The tragic shooting at Ford Hood, Texas highlights the prevalence of mental health issues amongst military veterans and the need for a comprehensive, integrated and evidence-informed mental health strategy for members of the armed forces. On April 2, 2014, Ivan Lopez, an army specialist who served in Iraq, opened fire at the military base, killing three and injuring 16 before killing himself.
At a news conference, Lt. Gen. Mark Milley referred to “strong evidence” that Lopez’s medical history included psychological issues.
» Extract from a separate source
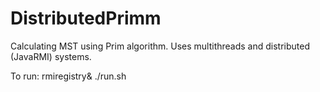 # DistributedPrimm
Calculating MST using Prim algorithm. Uses multithreads and distributed (JavaRMI) systems. 

To run:
rmiregistry&
./run.sh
He had been diagnosed with depression, anxiety and other mental health issues and was undergoing treatment, including medication. Lopez had also self-reported a traumatic brain injury sustained in Iraq.
The recent shooting follows a 2009 attack at Fort Hood, where 13 people were killed and more than 30 were injured. In the last six months, there have been two other shooting rampages at U.S. military bases, including the Washington Navy Yard in September, 2013 and the Naval Station Norfolk in Virginia in March, 2014.
2000 to 2011 data show that prevalent mental health conditions within the U.S. Active Duty Forces include adjustment disorders, depression, anxiety and Post-Traumatic Stress Disorder (PTSD). PTSD involves exposure to trauma involving death or the threat of death, serious injury, or sexual violence. Symptoms include nightmares, flashbacks, sleep disturbances, intrusive thoughts and irritability. Individuals with PTSD may also have a hard time experiencing emotions.
Pull quote: CMHA and the Canadian Association for Suicide Prevention (CASP) have advocated for an integrated and collaborative mental health strategy, including suicide prevention, for military personnel and all Canadians
In Canada, CMHA and the Canadian Association for Suicide Prevention (CASP) have advocated for an integrated and collaborative mental health strategy, including suicide prevention, for military personnel and all Canadians. CMHA and CASP support the Surgeon General’s recently published Mental Health Strategy for the Canadian Forces, since the strategy underlines the value of community mental health services and supports for members of the military.
All Canadians – the general population and members of the Canadians Forces, veterans, friends and families – should be guaranteed the same right to comprehensive, accessible, and coordinated services and supports focused on maintaining and improving mental health; preventing and treating mental health conditions and supporting recovery.